Given records
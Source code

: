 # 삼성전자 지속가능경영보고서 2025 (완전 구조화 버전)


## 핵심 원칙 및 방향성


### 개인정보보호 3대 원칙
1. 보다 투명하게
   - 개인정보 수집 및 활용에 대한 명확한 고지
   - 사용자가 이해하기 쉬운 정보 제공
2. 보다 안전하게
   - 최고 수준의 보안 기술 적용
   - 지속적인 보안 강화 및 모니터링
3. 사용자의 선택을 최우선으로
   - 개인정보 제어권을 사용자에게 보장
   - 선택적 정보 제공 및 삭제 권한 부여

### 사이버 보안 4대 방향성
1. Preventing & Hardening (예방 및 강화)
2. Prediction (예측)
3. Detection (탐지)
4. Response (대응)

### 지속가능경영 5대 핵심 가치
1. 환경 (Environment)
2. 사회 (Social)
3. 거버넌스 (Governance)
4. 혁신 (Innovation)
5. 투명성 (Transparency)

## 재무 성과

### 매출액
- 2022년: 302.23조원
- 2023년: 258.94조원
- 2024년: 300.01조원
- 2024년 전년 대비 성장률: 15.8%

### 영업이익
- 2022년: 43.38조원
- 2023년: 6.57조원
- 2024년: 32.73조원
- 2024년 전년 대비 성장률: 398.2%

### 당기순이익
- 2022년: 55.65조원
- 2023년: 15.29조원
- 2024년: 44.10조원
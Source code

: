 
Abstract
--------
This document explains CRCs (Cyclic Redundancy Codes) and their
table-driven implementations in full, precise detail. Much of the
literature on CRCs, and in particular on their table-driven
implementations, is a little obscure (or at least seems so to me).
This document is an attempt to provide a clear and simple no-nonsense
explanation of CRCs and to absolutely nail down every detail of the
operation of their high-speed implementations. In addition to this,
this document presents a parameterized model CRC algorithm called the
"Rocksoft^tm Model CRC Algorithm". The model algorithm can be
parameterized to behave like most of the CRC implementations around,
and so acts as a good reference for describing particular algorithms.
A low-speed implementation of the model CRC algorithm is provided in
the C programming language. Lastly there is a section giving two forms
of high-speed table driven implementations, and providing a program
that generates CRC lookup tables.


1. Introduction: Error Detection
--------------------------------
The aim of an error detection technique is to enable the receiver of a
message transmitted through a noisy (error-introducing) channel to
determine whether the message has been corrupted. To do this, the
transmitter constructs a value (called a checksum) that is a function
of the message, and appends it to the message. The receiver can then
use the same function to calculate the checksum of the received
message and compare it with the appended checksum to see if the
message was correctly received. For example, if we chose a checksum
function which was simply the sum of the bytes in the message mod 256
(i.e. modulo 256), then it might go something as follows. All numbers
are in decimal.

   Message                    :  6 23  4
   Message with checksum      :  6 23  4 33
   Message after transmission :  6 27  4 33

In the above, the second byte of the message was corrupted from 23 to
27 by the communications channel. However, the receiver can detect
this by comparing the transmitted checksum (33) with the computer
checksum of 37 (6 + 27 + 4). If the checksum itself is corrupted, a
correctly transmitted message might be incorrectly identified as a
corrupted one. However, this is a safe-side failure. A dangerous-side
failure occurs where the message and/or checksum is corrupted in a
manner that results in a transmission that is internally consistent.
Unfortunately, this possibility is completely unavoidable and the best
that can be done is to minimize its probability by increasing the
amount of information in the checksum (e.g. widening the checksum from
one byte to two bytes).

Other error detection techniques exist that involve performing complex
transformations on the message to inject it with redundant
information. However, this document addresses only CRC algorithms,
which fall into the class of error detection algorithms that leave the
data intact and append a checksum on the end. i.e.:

Task brief
Where the line holding "1. Introduction: Error Detection" appears in the listing above, start reproducing exactly, and end with the line holding "determine whether the".

Result below
1. Introduction: Error Detection
--------------------------------
The aim of an error detection technique is to enable the receiver of a
message transmitted through a noisy (error-introducing) channel to
determine whether the message has been corrupted. To do this, the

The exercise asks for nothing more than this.